Regia di Mike Flanagan vedi scheda film
Mi ha fatto sorridere che guardando un film di Mike Flanagan, basato su una novella di Stephen King, in cui la poetica di Walt Whitman è fondamentale, la prima cosa che mi è venuta in mente è una canzone di Francesco Guccini.
"Canzone quasi d'amore" è sicuramente una delle (tante) perle nascoste del maestrone, troppo spesso giudicato con faciloneria per via dell'appartenenza politica, quando in realtà ha saputo raccontare la vita e la morte come pochi.
Questa canzone, a metà tra esistenzialismo e nichilismo, è la colonna sonora perfetta per The Life of Chuck, o almeno è quella che ho avuto in testa per tutto il film.

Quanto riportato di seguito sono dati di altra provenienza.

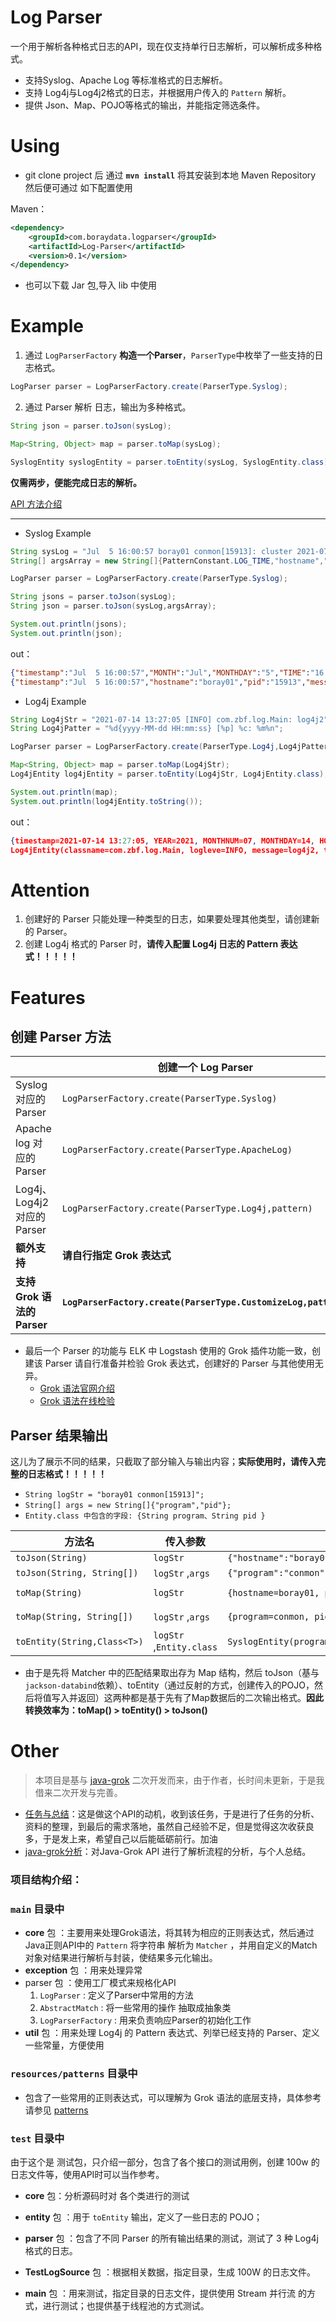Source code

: # Log Parser

一个用于解析各种格式日志的API，现在仅支持单行日志解析，可以解析成多种格式。

- 支持Syslog、Apache Log 等标准格式的日志解析。
- 支持 Log4j与Log4j2格式的日志，并根据用户传入的 `Pattern` 解析。
- 提供 Json、Map、POJO等格式的输出，并能指定筛选条件。



# Using

- git clone project 后 通过  **`mvn install`**  将其安装到本地 Maven Repository 然后便可通过 如下配置使用

Maven：

```xml
<dependency>
    <groupId>com.boraydata.logparser</groupId>
    <artifactId>Log-Parser</artifactId>
    <version>0.1</version>
</dependency>
```

- 也可以下载 Jar 包,导入 lib 中使用

# Example

1. 通过 `LogParserFactory` **构造一个Parser**，`ParserType`中枚举了一些支持的日志格式。


```java
LogParser parser = LogParserFactory.create(ParserType.Syslog);
```


2. 通过 Parser 解析 日志，输出为多种格式。

```java
String json = parser.toJson(sysLog);
```

```java
Map<String, Object> map = parser.toMap(sysLog);
```

```java
SyslogEntity syslogEntity = parser.toEntity(sysLog, SyslogEntity.class);
```



**仅需两步，便能完成日志的解析。**

[API 方法介绍](#features)




---

- Syslog Example

```java
String sysLog = "Jul  5 16:00:57 boray01 conmon[15913]: cluster 2021-07-05T16:00:56.793298+0000 mgr.boray01.eamgxr";
String[] argsArray = new String[]{PatternConstant.LOG_TIME,"hostname","pid",PatternConstant.LOG_MESSAGE};

LogParser parser = LogParserFactory.create(ParserType.Syslog);

String jsons = parser.toJson(sysLog);
String json = parser.toJson(sysLog,argsArray);

System.out.println(jsons);
System.out.println(json);

```
out：

```json
{"timestamp":"Jul  5 16:00:57","MONTH":"Jul","MONTHDAY":"5","TIME":"16:00:57","HOUR":"16","MINUTE":"00","SECOND":"57","hostname":"boray01","IPORHOST":"boray01","program":"conmon","pid":"15913","message":" cluster 2021-07-05T16:00:56.793298+0000 mgr.boray01.eamgxr"}
{"timestamp":"Jul  5 16:00:57","hostname":"boray01","pid":"15913","message":" cluster 2021-07-05T16:00:56.793298+0000 mgr.boray01.eamgxr"}
```



- Log4j Example

```java
String Log4jStr = "2021-07-14 13:27:05 [INFO] com.zbf.log.Main: log4j2";
String Log4jPatter = "%d{yyyy-MM-dd HH:mm:ss} [%p] %c: %m%n";

LogParser parser = LogParserFactory.create(ParserType.Log4j,Log4jPatter);

Map<String, Object> map = parser.toMap(Log4jStr);
Log4jEntity log4jEntity = parser.toEntity(Log4jStr, Log4jEntity.class);

System.out.println(map);
System.out.println(log4jEntity.toString());
```

out：

```json
{timestamp=2021-07-14 13:27:05, YEAR=2021, MONTHNUM=07, MONTHDAY=14, HOUR=13, MINUTE=27, SECOND=05, ISO8601_TIMEZONE=null, logleve=INFO, classname=com.zbf.log.Main, message=log4j2}
Log4jEntity(classname=com.zbf.log.Main, logleve=INFO, message=log4j2, timestamp=2021-07-14 13:27:05)
```



# Attention

1. 创建好的 Parser 只能处理一种类型的日志，如果要处理其他类型，请创建新的 Parser。
2. 创建 Log4j 格式的 Parser 时，**请传入配置 Log4j 日志的 Pattern 表达式！！！！！**



# Features

## 创建 Parser 方法

|                             | 创建一个 Log Parser                                          |
| --------------------------- | ------------------------------------------------------------ |
| Syslog 对应的 Parser        | `LogParserFactory.create(ParserType.Syslog)`                 |
| Apache log 对应的 Parser    | `LogParserFactory.create(ParserType.ApacheLog)`              |
| Log4j、Log4j2 对应的 Parser | `LogParserFactory.create(ParserType.Log4j,pattern)`          |
| **额外支持**                | **请自行指定 Grok 表达式**                                   |
| **支持 Grok 语法的 Parser** | **`LogParserFactory.create(ParserType.CustomizeLog,pattern)`** |

- 最后一个 Parser 的功能与 ELK 中 Logstash 使用的 Grok 插件功能一致，创建该 Parser 请自行准备并检验 Grok 表达式，创建好的 Parser 与其他使用无异。
	- [Grok 语法官网介绍](https://www.elastic.co/guide/en/logstash/current/plugins-filters-grok.html)
	- [Grok 语法在线检验](tps://grokdebug.herokuapp.com/)



## Parser 结果输出

这儿为了展示不同的结果，只截取了部分输入与输出内容；**实际使用时，请传入完整的日志格式！！！！！**

- `String logStr = "boray01 conmon[15913]";`
- `String[] args = new String[]{"program","pid"};`
- `Entity.class 中包含的字段: {String program、String pid }`

| 方法名                      | 传入参数                 | 输出结果                                                  | 结果类型              |
| --------------------------- | ------------------------ | --------------------------------------------------------- | --------------------- |
| `toJson(String)`            | `logStr`                 | `{"hostname":"boray01","program":"conmon","pid":"15913"}` | `String`              |
| `toJson(String, String[])`  | `logStr` ,`args`         | `{"program":"conmon","pid":"15913"}`                      | `String`              |
| `toMap(String)`             | `logStr`                 | `{hostname=boray01, program=conmon, pid=15913}`           | `Map<String, Object>` |
| `toMap(String, String[])`   | `logStr` ,`args`         | `{program=conmon, pid=15913}`                             | `Map<String, Object>` |
| `toEntity(String,Class<T>)` | `logStr` ,`Entity.class` | `SyslogEntity(program=conmon, pid=15913)`                 | T                     |



- 由于是先将 Matcher 中的匹配结果取出存为 Map 结构，然后 toJson（基与`jackson-databind`依赖）、toEntity（通过反射的方式，创建传入的POJO，然后将值写入并返回）这两种都是基于先有了Map数据后的二次输出格式。**因此转换效率为：toMap() > toEntity() > toJson()**

# Other



> 本项目是基与 [java-grok](https://github.com/thekrakken/java-grok) 二次开发而来，由于作者，长时间未更新，于是我借来二次开发与完善。



- [任务与总结](./任务与总结.md)：这是做这个API的动机，收到该任务，于是进行了任务的分析、资料的整理，到最后的需求落地，虽然自己经验不足，但是觉得这次收获良多，于是发上来，希望自己以后能砥砺前行。加油
- [java-grok分析](./java-grok源码解析.md)：对Java-Grok API 进行了解析流程的分析，与个人总结。



### 项目结构介绍：

### `main` 目录中

- **core** 包 ：主要用来处理Grok语法，将其转为相应的正则表达式，然后通过Java正则API中的 `Pattern` 将字符串 解析为 `Matcher` ，并用自定义的Match对象对结果进行解析与封装，使结果多元化输出。
- **exception** 包 ：用来处理异常
- parser 包 ：使用工厂模式来规格化API
	1. `LogParser` : 定义了Parser中常用的方法
	2. `AbstractMatch` : 将一些常用的操作 抽取成抽象类
	3. `LogParserFactory` : 用来负责响应Parser的初始化工作
- **util** 包 ：用来处理 Log4j 的 Pattern 表达式、列举已经支持的 Parser、定义一些常量，方便使用



### `resources/patterns` 目录中

- 包含了一些常用的正则表达式，可以理解为 Grok 语法的底层支持，具体参考请参见 [patterns](https://github.com/elastic/logstash/tree/v1.4.2/patterns)



### `test` 目录中

由于这个是 测试包，只介绍一部分，包含了各个接口的测试用例，创建 100w 的日志文件等，使用API时可以当作参考。

- **core** 包：分析源码时对 各个类进行的测试

- **entity** 包 ：用于 `toEntity` 输出，定义了一些日志的 POJO；
- **parser** 包 ：包含了不同 Parser 的所有输出结果的测试，测试了 3 种 Log4j 格式的日志。
- **TestLogSource** 包 ：根据相关数据，指定目录，生成 100W 的日志文件。
- **main** 包 ：用来测试，指定目录的日志文件，提供使用 Stream 并行流 的方式，进行测试；也提供基于线程池的方式测试。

Non starò più a cercare parole che non trovo, per dirti cose vecchie con il vestito nuovo, per raccontarti il vuoto che al solito ho di dentro, e partorire il topo vivendo sui ricordi, giocando coi miei giorni, col tempo.
E ancora:
Queste cose le sai perché siam tutti uguali e moriamo ogni giorno dei medesimi mali. Perché siam tutti soli ed è nostro destino tentare goffi voli, d'azione o di parola, volando come vola il tacchino.
E poi:
Fingo d'aver capito che vivere è incontrarsi, aver sonno, appetito, far dei figli, mangiare, bere, leggere, amare... grattarsi.
The Life of Chuck è un inno alla vita per quello che è: noiosa, piena di sofferenza e con pochi momenti di pura gioia.
Può sembrare pessimista, ma nell'ultimo istante di vita Chuck si è ricordato il momento in cui ha posato la borsa ed ha iniziato a ballare.